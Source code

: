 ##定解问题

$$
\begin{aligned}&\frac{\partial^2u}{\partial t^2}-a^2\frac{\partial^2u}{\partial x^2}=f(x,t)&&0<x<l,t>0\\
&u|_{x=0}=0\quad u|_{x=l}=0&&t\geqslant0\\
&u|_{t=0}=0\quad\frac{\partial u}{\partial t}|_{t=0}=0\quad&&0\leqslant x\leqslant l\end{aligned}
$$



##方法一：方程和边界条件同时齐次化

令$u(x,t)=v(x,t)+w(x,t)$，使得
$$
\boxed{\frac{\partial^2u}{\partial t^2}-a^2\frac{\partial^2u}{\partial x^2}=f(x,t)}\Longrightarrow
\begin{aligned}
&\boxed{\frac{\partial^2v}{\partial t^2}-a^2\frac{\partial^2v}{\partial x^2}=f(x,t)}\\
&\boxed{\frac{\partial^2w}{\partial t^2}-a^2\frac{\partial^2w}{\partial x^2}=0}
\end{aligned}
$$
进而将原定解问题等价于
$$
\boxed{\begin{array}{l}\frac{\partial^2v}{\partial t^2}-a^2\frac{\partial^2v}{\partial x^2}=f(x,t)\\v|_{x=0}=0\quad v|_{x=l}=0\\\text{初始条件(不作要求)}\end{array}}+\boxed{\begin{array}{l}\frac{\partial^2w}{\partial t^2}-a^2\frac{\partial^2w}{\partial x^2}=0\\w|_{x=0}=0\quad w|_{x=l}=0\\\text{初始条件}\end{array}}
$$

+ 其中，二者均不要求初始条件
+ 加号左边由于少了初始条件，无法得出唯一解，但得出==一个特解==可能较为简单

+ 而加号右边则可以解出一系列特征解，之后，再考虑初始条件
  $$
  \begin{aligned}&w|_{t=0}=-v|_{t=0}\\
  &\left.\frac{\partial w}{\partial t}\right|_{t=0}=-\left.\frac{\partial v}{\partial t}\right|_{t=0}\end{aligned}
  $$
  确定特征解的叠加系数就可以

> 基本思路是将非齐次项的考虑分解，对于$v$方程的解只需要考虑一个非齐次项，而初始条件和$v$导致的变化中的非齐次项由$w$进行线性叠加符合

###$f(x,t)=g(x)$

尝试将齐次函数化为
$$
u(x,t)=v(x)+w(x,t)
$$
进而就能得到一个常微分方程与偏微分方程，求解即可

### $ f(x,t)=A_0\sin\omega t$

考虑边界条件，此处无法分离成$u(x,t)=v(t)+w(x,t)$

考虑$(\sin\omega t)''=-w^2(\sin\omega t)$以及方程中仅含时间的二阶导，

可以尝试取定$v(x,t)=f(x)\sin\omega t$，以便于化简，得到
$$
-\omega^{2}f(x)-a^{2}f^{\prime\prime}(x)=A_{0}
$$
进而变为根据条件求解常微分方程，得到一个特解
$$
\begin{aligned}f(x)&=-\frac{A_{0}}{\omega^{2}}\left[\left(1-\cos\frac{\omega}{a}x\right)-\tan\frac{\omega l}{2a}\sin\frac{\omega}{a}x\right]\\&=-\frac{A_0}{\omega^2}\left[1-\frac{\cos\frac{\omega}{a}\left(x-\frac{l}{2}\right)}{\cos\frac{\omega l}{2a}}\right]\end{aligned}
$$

════

Copy out every line in the records where the word "quad" is found.

&u|_{x=0}=0\quad u|_{x=l}=0&&t\geqslant0\\
&u|_{t=0}=0\quad\frac{\partial u}{\partial t}|_{t=0}=0\quad&&0\leqslant x\leqslant l\end{aligned}
\boxed{\begin{array}{l}\frac{\partial^2v}{\partial t^2}-a^2\frac{\partial^2v}{\partial x^2}=f(x,t)\\v|_{x=0}=0\quad v|_{x=l}=0\\\text{初始条件(不作要求)}\end{array}}+\boxed{\begin{array}{l}\frac{\partial^2w}{\partial t^2}-a^2\frac{\partial^2w}{\partial x^2}=0\\w|_{x=0}=0\quad w|_{x=l}=0\\\text{初始条件}\end{array}}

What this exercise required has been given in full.